Entries supplied below:

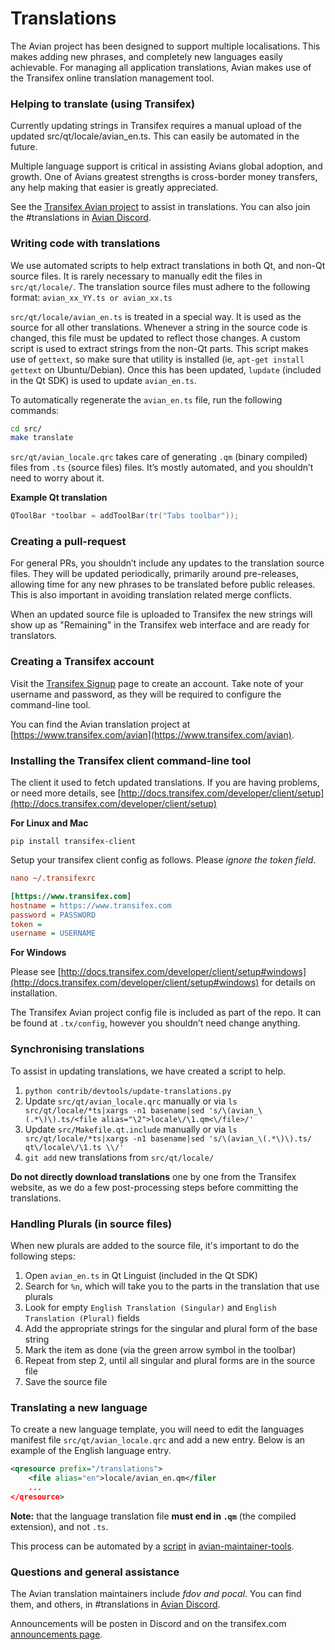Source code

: Translations
============

The Avian project has been designed to support multiple localisations. This makes adding new phrases, and completely new languages easily achievable. For managing all application translations, Avian makes use of the Transifex online translation management tool.

### Helping to translate (using Transifex)
Currently updating strings in Transifex requires a manual upload of the updated src/qt/locale/avian_en.ts.
This can easily be automated in the future.

Multiple language support is critical in assisting Avians global adoption, and growth. One of Avians greatest strengths is cross-border money transfers, any help making that easier is greatly appreciated.

See the [Transifex Avian project](https://www.transifex.com/avian) to assist in translations. You can also join the #translations in [Avian Discord](https://discord.gg/jn6uhur).

### Writing code with translations
We use automated scripts to help extract translations in both Qt, and non-Qt source files. It is rarely necessary to manually edit the files in `src/qt/locale/`. The translation source files must adhere to the following format:
`avian_xx_YY.ts or avian_xx.ts`

`src/qt/locale/avian_en.ts` is treated in a special way. It is used as the source for all other translations. Whenever a string in the source code is changed, this file must be updated to reflect those changes. A custom script is used to extract strings from the non-Qt parts. This script makes use of `gettext`, so make sure that utility is installed (ie, `apt-get install gettext` on Ubuntu/Debian). Once this has been updated, `lupdate` (included in the Qt SDK) is used to update `avian_en.ts`.

To automatically regenerate the `avian_en.ts` file, run the following commands:
```sh
cd src/
make translate
```

`src/qt/avian_locale.qrc` takes care of generating `.qm` (binary compiled) files from `.ts` (source files) files. It’s mostly automated, and you shouldn’t need to worry about it.

**Example Qt translation**
```cpp
QToolBar *toolbar = addToolBar(tr("Tabs toolbar"));
```

### Creating a pull-request
For general PRs, you shouldn’t include any updates to the translation source files. They will be updated periodically, primarily around pre-releases, allowing time for any new phrases to be translated before public releases. This is also important in avoiding translation related merge conflicts.

When an updated source file is uploaded to Transifex the new strings will show up as "Remaining" in the Transifex web interface and are ready for translators.


### Creating a Transifex account
Visit the [Transifex Signup](https://www.transifex.com/signup/) page to create an account. Take note of your username and password, as they will be required to configure the command-line tool.

You can find the Avian translation project at [https://www.transifex.com/avian](https://www.transifex.com/avian).

### Installing the Transifex client command-line tool
The client it used to fetch updated translations. If you are having problems, or need more details, see [http://docs.transifex.com/developer/client/setup](http://docs.transifex.com/developer/client/setup)

**For Linux and Mac**

`pip install transifex-client`

Setup your transifex client config as follows. Please *ignore the token field*.

```ini
nano ~/.transifexrc

[https://www.transifex.com]
hostname = https://www.transifex.com
password = PASSWORD
token =
username = USERNAME
```

**For Windows**

Please see [http://docs.transifex.com/developer/client/setup#windows](http://docs.transifex.com/developer/client/setup#windows) for details on installation.

The Transifex Avian project config file is included as part of the repo. It can be found at `.tx/config`, however you shouldn’t need change anything.

### Synchronising translations
To assist in updating translations, we have created a script to help.

1. `python contrib/devtools/update-translations.py`
2. Update `src/qt/avian_locale.qrc` manually or via
   `ls src/qt/locale/*ts|xargs -n1 basename|sed 's/\(avian_\(.*\)\).ts/<file alias="\2">locale\/\1.qm<\/file>/'`
3. Update `src/Makefile.qt.include` manually or via
   `ls src/qt/locale/*ts|xargs -n1 basename|sed 's/\(avian_\(.*\)\).ts/  qt\/locale\/\1.ts \\/'`
4. `git add` new translations from `src/qt/locale/`

**Do not directly download translations** one by one from the Transifex website, as we do a few post-processing steps before committing the translations.

### Handling Plurals (in source files)
When new plurals are added to the source file, it's important to do the following steps:

1. Open `avian_en.ts` in Qt Linguist (included in the Qt SDK)
2. Search for `%n`, which will take you to the parts in the translation that use plurals
3. Look for empty `English Translation (Singular)` and `English Translation (Plural)` fields
4. Add the appropriate strings for the singular and plural form of the base string
5. Mark the item as done (via the green arrow symbol in the toolbar)
6. Repeat from step 2, until all singular and plural forms are in the source file
7. Save the source file

### Translating a new language
To create a new language template, you will need to edit the languages manifest file `src/qt/avian_locale.qrc` and add a new entry. Below is an example of the English language entry.

```xml
<qresource prefix="/translations">
    <file alias="en">locale/avian_en.qm</filer
    ...
</qresource>
```

**Note:** that the language translation file **must end in `.qm`** (the compiled extension), and not `.ts`.

This process can be automated by a [script](https://github.com/fdoving/avian-maintainer-tools/blob/master/update-translations.py) in [avian-maintainer-tools](https://github.com/fdoving/avian-maintainer-tools/).

### Questions and general assistance
The Avian translation maintainers include *fdov and pocal*. You can find them, and others, in #translations in [Avian Discord](https://discord.gg/jn6uhur).

Announcements will be posten in Discord and on the transifex.com [announcements page](https://www.transifex.com/avian/qt-translation/announcements/).
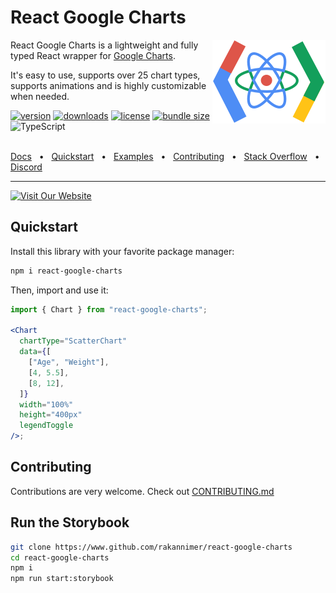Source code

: # React Google Charts

<img align="right" alt="Logo" src="website/static/img/logo.png">

React Google Charts is a lightweight and fully typed React wrapper for [Google Charts](https://developers.google.com/chart/interactive/docs/reference).

It's easy to use, supports over 25 chart types, supports animations and is highly customizable when needed.

[![version](https://img.shields.io/npm/v/react-google-charts.svg)](https://www.npmjs.com/package/react-google-charts)
[![downloads](https://img.shields.io/npm/dm/react-google-charts.svg)](https://www.npmjs.com/package/react-google-charts)
[![license](https://shields.io/badge/license-MIT-green)](http://opensource.org/licenses/MIT)
[![bundle size](https://img.shields.io/bundlephobia/minzip/react-google-charts.svg)](https://bundlephobia.com/result?p=react-google-charts)
![TypeScript](https://img.shields.io/badge/TypeScript-007ACC)

<br />
<a href="https://www.react-google-charts.com/">Docs</a>
<span>&nbsp;&nbsp;•&nbsp;&nbsp;</span>
<a href="https://www.react-google-charts.com/docs/quick-walkthrough">Quickstart</a>
<span>&nbsp;&nbsp;•&nbsp;&nbsp;</span>
<a href="https://www.react-google-charts.com/examples">Examples</a>
<span>&nbsp;&nbsp;•&nbsp;&nbsp;</span>
<a href="#contributing">Contributing</a>
<span>&nbsp;&nbsp;•&nbsp;&nbsp;</span>
<a href="https://stackoverflow.com/questions/tagged/react-google-charts">Stack Overflow</a>
<span>&nbsp;&nbsp;•&nbsp;&nbsp;</span>
<a href="https://discord.gg/nNa2EEgUkS">Discord</a>
<br />
<hr />

[![Visit Our Website](https://img.shields.io/badge/Visit-Website-green?style=for-the-badge)](https://react-google-charts.com)

## Quickstart

Install this library with your favorite package manager:

```bash
npm i react-google-charts
```

Then, import and use it:

```jsx
import { Chart } from "react-google-charts";

<Chart
  chartType="ScatterChart"
  data={[
    ["Age", "Weight"],
    [4, 5.5],
    [8, 12],
  ]}
  width="100%"
  height="400px"
  legendToggle
/>;
```

## Contributing

Contributions are very welcome. Check out [CONTRIBUTING.md](CONTRIBUTING.md)

## Run the Storybook

```bash
git clone https://www.github.com/rakannimer/react-google-charts
cd react-google-charts
npm i
npm run start:storybook
```
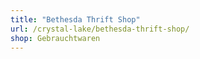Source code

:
 ```yaml
---
title: "Bethesda Thrift Shop"
url: /crystal-lake/bethesda-thrift-shop/
shop: Gebrauchtwaren
---
```

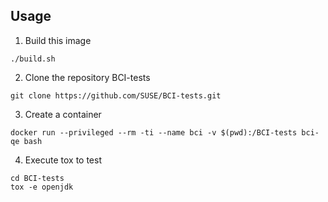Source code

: ## Usage

1. Build this image
```
./build.sh
```

2. Clone the repository BCI-tests

```
git clone https://github.com/SUSE/BCI-tests.git
```

3. Create a container
```
docker run --privileged --rm -ti --name bci -v $(pwd):/BCI-tests bci-qe bash
```

4. Execute tox to test
```
cd BCI-tests
tox -e openjdk
```

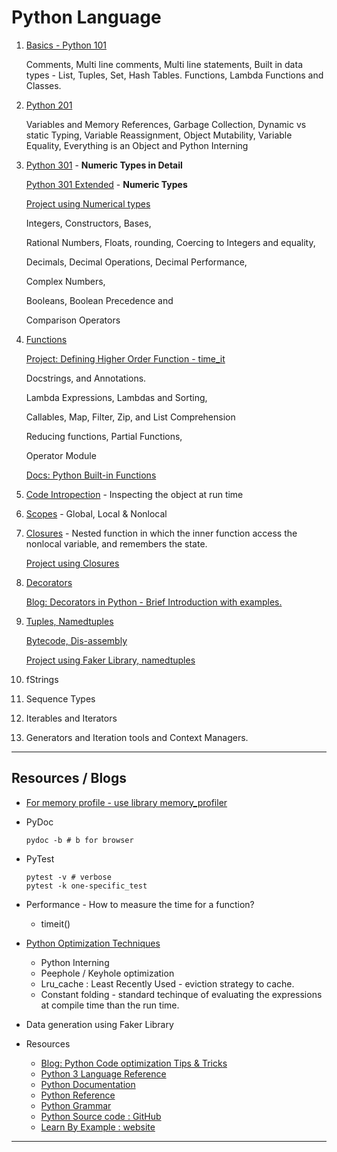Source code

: # Python Language
1. [Basics - Python 101](./Python_101.ipynb)

   Comments, Multi line comments, Multi line statements, Built in data types - List, Tuples, Set, Hash Tables. Functions, Lambda Functions and Classes.

2. [Python 201](./Python_201.ipynb)

   Variables and Memory References, Garbage Collection, Dynamic vs static Typing, Variable Reassignment, Object Mutability, Variable Equality, Everything is an Object and Python Interning

3. [Python 301](./Python_301.ipynb) - **Numeric Types in Detail**

   [Python 301 Extended](./Python_301_ext.ipynb) - **Numeric Types**

   [Project using Numerical types](./Projects/NumericalTypes)

   Integers, Constructors, Bases, 

   Rational Numbers, Floats, rounding, Coercing to Integers and equality, 

   Decimals, Decimal Operations, Decimal Performance, 

   Complex Numbers, 

   Booleans, Boolean Precedence and 

   Comparison Operators

4. [Functions](./Python_401.ipynb)

   [Project: Defining Higher Order Function - time_it](./Projects/HigherOrderFunction)

   Docstrings, and Annotations.

   Lambda Expressions, Lambdas and Sorting, 

   Callables, Map, Filter, Zip, and List Comprehension

   Reducing functions, Partial Functions, 

   Operator Module

   [Docs: Python Built-in Functions](https://docs.python.org/3/library/functions.html)

5. [Code Intropection](./CodeIntrospection.ipynb) - Inspecting the object at run time

6. [Scopes](./Scope.ipynb) - Global, Local & Nonlocal

7. [Closures](./ClosuresInPython.ipynb) - Nested function in which the inner function access the nonlocal variable, and remembers the state.

   [Project using Closures](https://github.com/abalaji-blr/session-6/)

8. [Decorators](./Decorators_updated.ipynb)

   [Blog: Decorators in Python - Brief Introduction with examples.](https://betterprogramming.pub/decorators-in-python-72a1d578eac4)

9. [Tuples, Namedtuples](./Tuples.ipynb)

   [Bytecode, Dis-assembly](./Disassembly.ipynb)

   [Project using Faker Library, namedtuples](./Projects/NamedTuples/README.md)

10. fStrings

11. Sequence Types

12. Iterables and Iterators

13. Generators and Iteration tools and Context Managers.







---

## Resources / Blogs



* [For memory profile - use library memory_profiler](https://pypi.org/project/memory-profiler/)

* PyDoc

  ```
  pydoc -b # b for browser
  ```

  

* PyTest

  ```
  pytest -v # verbose
  pytest -k one-specific_test
  
  ```

  

* Performance  - How to measure the time for a function?

  * timeit()

* [Python Optimization Techniques](./PythonOptimization.ipynb)

  * Python Interning
  * Peephole / Keyhole optimization
  * Lru_cache : Least Recently Used - eviction strategy to cache.
  * Constant folding - standard techinque of evaluating the expressions at compile time than the run time.

* Data generation using Faker Library

* Resources

  * [Blog: Python Code optimization Tips & Tricks](https://www.techbeamers.com/python-code-optimization-tips-tricks)
  * [Python 3 Language Reference](https://docs.python.org/3/reference/index.html)
  * [Python Documentation](https://www.python.org/doc/)
  * [Python Reference](https://python-reference.readthedocs.io/en/latest/intro.html)
  * [Python Grammar](https://docs.python.org/3/reference/grammar.html)
  * [Python Source code : GitHub](https://github.com/python/pythondotorg)
  * [Learn By Example : website](https://www.learnbyexample.org/python/)

---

End of Entries supplied.

Return each line from the entries above that includes "token".

Setup your transifex client config as follows. Please *ignore the token field*.
token =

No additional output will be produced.